Prima di tutto, lato Cloudflare, possiamo vedere che le nostre regole stanno dando i loro frutti.
Per quanto riguarda le risorse consumate dalla macchina, i risultati sono molto diversi. Entro 5 minuti dall’inizio dell’attacco, le risorse tornano alla normalità e circa 2 di questi 5 minuti rappresentano il ritardo con cui Cloudflare applica le regole.

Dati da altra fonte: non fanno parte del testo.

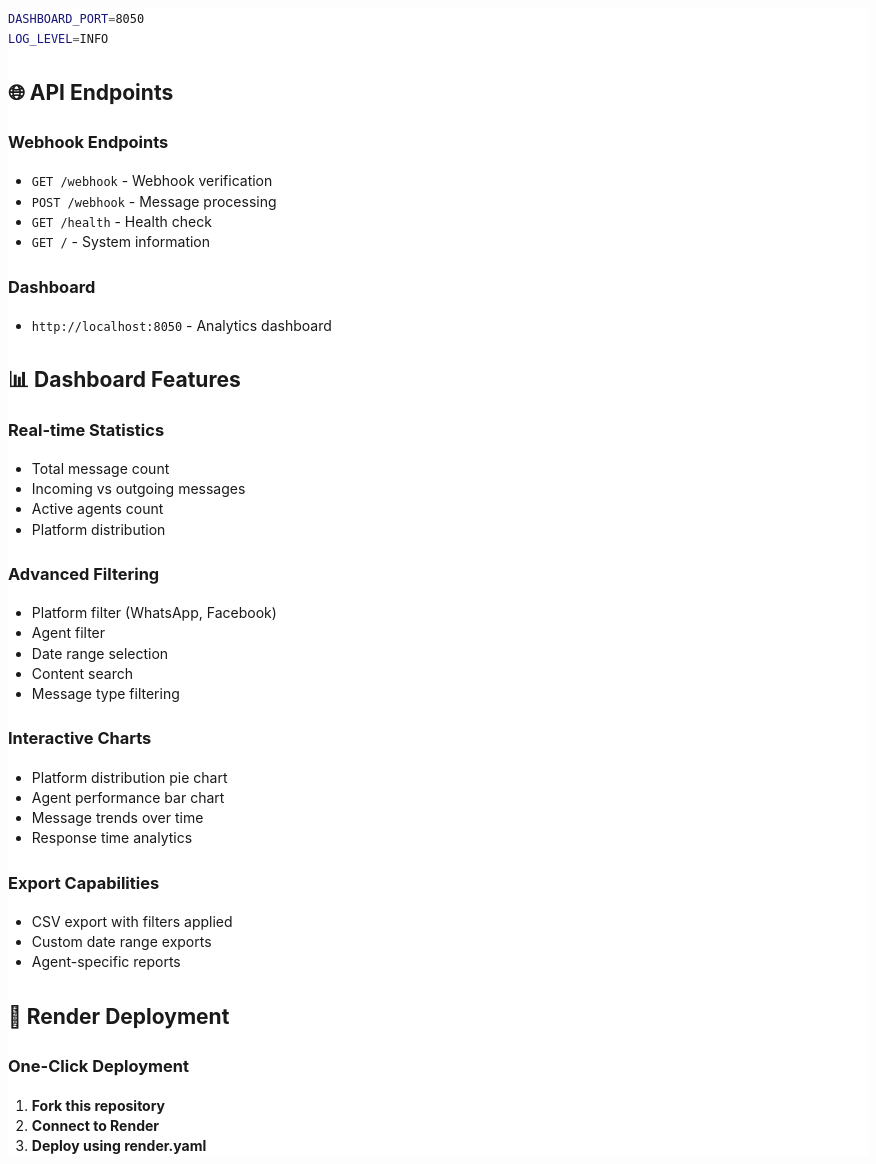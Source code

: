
 ```bash
DASHBOARD_PORT=8050
LOG_LEVEL=INFO
```

## 🌐 API Endpoints

### Webhook Endpoints
- `GET /webhook` - Webhook verification
- `POST /webhook` - Message processing
- `GET /health` - Health check
- `GET /` - System information

### Dashboard
- `http://localhost:8050` - Analytics dashboard

## 📊 Dashboard Features

### Real-time Statistics
- Total message count
- Incoming vs outgoing messages
- Active agents count
- Platform distribution

### Advanced Filtering
- Platform filter (WhatsApp, Facebook)
- Agent filter
- Date range selection
- Content search
- Message type filtering

### Interactive Charts
- Platform distribution pie chart
- Agent performance bar chart
- Message trends over time
- Response time analytics

### Export Capabilities
- CSV export with filters applied
- Custom date range exports
- Agent-specific reports

## 🚀 Render Deployment

### One-Click Deployment

1. **Fork this repository**
2. **Connect to Render**
3. **Deploy using render.yaml**

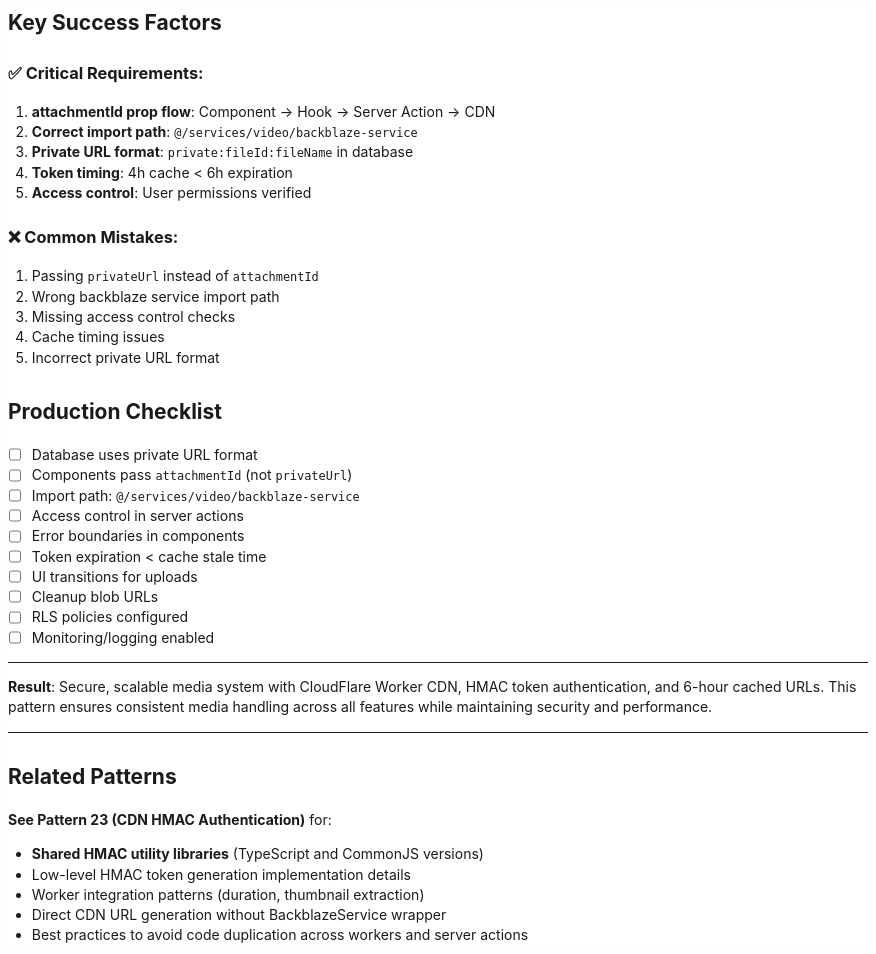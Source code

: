 ## Key Success Factors

### ✅ Critical Requirements:
1. **attachmentId prop flow**: Component → Hook → Server Action → CDN
2. **Correct import path**: `@/services/video/backblaze-service`
3. **Private URL format**: `private:fileId:fileName` in database
4. **Token timing**: 4h cache < 6h expiration
5. **Access control**: User permissions verified

### ❌ Common Mistakes:
1. Passing `privateUrl` instead of `attachmentId`
2. Wrong backblaze service import path
3. Missing access control checks
4. Cache timing issues
5. Incorrect private URL format

## Production Checklist

- [ ] Database uses private URL format
- [ ] Components pass `attachmentId` (not `privateUrl`)
- [ ] Import path: `@/services/video/backblaze-service`
- [ ] Access control in server actions
- [ ] Error boundaries in components
- [ ] Token expiration < cache stale time
- [ ] UI transitions for uploads
- [ ] Cleanup blob URLs
- [ ] RLS policies configured
- [ ] Monitoring/logging enabled

---

**Result**: Secure, scalable media system with CloudFlare Worker CDN, HMAC token authentication, and 6-hour cached URLs. This pattern ensures consistent media handling across all features while maintaining security and performance.

---

## Related Patterns

**See Pattern 23 (CDN HMAC Authentication)** for:
- **Shared HMAC utility libraries** (TypeScript and CommonJS versions)
- Low-level HMAC token generation implementation details
- Worker integration patterns (duration, thumbnail extraction)
- Direct CDN URL generation without BackblazeService wrapper
- Best practices to avoid code duplication across workers and server actions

Sia la CPU che la rete tornano alla normalità entro 5 minuti.
Conclusioni
La soluzione proposta è molto interessante ma presenta dei limiti:
- Cloudflare applica le regole con più o meno 2 min di ritardo;
- nella versione free, Cloudflare permette di inserire fino a 10’000 IP nelle liste firewall.
Se già utilizzi Cloudflare devi di certo prenderla in considerazione, ma per le nuove infrastrutture conviene fare dei ragionamenti più approfonditi.
Le opinioni in quanto tali sono opinabili e nulla ti vieta di approfondire l’argomento.